[[ Supplied records open ]]

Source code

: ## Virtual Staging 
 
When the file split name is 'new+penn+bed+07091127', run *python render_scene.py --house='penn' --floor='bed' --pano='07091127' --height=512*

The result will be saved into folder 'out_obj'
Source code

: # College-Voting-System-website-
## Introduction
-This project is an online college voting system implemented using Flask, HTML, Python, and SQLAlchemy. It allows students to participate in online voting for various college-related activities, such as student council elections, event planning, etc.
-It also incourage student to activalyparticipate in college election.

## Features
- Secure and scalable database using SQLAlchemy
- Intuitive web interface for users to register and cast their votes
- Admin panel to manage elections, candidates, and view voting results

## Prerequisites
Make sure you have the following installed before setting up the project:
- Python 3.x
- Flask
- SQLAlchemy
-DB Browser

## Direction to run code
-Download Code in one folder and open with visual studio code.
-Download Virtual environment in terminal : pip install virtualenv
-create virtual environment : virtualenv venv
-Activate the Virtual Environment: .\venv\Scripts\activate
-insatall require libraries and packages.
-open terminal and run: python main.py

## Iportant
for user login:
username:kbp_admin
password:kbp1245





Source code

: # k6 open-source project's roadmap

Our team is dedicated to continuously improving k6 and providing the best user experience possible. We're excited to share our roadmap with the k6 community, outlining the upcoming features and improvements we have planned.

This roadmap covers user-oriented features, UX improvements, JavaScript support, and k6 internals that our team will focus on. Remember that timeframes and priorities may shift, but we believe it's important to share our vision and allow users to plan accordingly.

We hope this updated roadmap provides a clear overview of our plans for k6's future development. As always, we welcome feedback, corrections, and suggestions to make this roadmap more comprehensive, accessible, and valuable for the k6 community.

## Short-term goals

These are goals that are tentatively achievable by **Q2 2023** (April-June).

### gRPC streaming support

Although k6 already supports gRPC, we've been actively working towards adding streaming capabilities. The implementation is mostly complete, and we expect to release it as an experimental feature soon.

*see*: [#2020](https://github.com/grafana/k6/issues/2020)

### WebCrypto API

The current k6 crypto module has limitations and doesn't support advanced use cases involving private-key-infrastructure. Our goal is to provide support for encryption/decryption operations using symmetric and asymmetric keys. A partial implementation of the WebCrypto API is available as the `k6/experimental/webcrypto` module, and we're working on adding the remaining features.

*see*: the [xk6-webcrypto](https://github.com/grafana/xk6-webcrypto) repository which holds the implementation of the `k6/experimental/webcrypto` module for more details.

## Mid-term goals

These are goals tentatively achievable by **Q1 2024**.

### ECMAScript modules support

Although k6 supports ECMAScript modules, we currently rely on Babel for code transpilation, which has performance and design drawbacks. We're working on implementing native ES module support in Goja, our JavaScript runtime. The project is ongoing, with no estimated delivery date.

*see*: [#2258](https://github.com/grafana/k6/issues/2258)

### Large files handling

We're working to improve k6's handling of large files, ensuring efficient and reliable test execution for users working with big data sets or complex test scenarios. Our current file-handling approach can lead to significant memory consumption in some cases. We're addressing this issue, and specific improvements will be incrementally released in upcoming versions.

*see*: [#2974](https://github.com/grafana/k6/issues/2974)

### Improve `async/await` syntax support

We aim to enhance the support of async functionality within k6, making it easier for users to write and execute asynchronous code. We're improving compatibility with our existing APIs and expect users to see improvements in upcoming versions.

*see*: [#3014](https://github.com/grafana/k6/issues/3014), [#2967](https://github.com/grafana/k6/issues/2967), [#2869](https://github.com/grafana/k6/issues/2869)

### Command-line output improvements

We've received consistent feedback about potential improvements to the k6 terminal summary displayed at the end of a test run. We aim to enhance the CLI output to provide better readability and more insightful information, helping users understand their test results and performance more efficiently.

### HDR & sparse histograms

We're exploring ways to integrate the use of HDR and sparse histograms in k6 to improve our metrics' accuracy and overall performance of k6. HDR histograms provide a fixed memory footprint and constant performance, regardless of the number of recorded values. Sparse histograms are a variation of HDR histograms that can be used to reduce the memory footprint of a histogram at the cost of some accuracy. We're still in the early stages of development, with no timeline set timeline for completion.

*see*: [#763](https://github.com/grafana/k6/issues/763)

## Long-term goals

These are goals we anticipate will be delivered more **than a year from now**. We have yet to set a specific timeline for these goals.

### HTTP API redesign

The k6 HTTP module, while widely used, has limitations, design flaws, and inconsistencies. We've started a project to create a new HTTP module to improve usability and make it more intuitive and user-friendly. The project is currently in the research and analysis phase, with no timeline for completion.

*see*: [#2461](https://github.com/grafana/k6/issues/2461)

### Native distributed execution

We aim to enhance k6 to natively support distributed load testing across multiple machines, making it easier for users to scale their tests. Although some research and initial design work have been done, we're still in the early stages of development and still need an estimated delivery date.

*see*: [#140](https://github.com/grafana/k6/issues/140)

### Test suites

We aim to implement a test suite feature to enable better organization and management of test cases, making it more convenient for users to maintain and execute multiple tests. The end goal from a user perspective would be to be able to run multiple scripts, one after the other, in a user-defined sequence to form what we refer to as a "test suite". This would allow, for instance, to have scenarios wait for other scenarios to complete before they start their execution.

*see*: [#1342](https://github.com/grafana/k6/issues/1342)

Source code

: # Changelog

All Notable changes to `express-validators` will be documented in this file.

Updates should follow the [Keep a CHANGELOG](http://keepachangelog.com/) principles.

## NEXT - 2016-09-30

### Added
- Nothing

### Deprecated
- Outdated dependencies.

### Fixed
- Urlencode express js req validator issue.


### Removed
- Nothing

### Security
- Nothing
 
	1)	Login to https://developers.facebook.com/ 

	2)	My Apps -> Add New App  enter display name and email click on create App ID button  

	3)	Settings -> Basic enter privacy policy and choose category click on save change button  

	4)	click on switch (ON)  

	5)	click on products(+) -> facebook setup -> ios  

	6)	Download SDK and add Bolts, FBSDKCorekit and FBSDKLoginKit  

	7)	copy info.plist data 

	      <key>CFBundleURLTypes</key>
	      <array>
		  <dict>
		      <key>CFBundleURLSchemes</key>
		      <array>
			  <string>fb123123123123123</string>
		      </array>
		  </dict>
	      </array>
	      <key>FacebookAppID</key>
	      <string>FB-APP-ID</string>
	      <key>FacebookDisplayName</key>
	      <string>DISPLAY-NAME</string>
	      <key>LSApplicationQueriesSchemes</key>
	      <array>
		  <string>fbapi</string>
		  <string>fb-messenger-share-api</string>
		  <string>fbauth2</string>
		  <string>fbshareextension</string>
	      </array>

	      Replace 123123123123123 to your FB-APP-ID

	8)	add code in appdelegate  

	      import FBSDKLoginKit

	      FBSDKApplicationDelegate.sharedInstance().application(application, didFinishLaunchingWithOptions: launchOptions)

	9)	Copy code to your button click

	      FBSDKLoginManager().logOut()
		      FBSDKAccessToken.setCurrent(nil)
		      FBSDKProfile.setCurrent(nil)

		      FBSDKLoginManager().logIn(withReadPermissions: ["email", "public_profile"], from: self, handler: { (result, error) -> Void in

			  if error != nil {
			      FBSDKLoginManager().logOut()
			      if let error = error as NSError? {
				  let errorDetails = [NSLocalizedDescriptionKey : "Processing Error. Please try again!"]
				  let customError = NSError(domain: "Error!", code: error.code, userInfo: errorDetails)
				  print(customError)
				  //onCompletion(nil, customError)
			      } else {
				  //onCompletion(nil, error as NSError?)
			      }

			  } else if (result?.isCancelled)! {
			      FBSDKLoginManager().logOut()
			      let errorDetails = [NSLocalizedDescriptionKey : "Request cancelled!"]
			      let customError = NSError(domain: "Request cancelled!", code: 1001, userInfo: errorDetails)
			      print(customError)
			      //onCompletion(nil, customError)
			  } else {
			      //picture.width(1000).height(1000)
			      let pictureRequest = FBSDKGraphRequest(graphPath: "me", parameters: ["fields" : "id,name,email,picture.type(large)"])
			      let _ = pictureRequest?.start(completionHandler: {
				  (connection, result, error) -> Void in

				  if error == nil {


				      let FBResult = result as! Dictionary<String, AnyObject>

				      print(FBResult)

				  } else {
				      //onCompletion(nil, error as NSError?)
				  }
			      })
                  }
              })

[[ Supplied records closed ]]

▶ _Work to be completed_: Check each line of the entries above for the word "domain". List the ones that have it.

▶ _Solution below_:
				  let customError = NSError(domain: "Error!", code: error.code, userInfo: errorDetails)
			      let customError = NSError(domain: "Request cancelled!", code: 1001, userInfo: errorDetails)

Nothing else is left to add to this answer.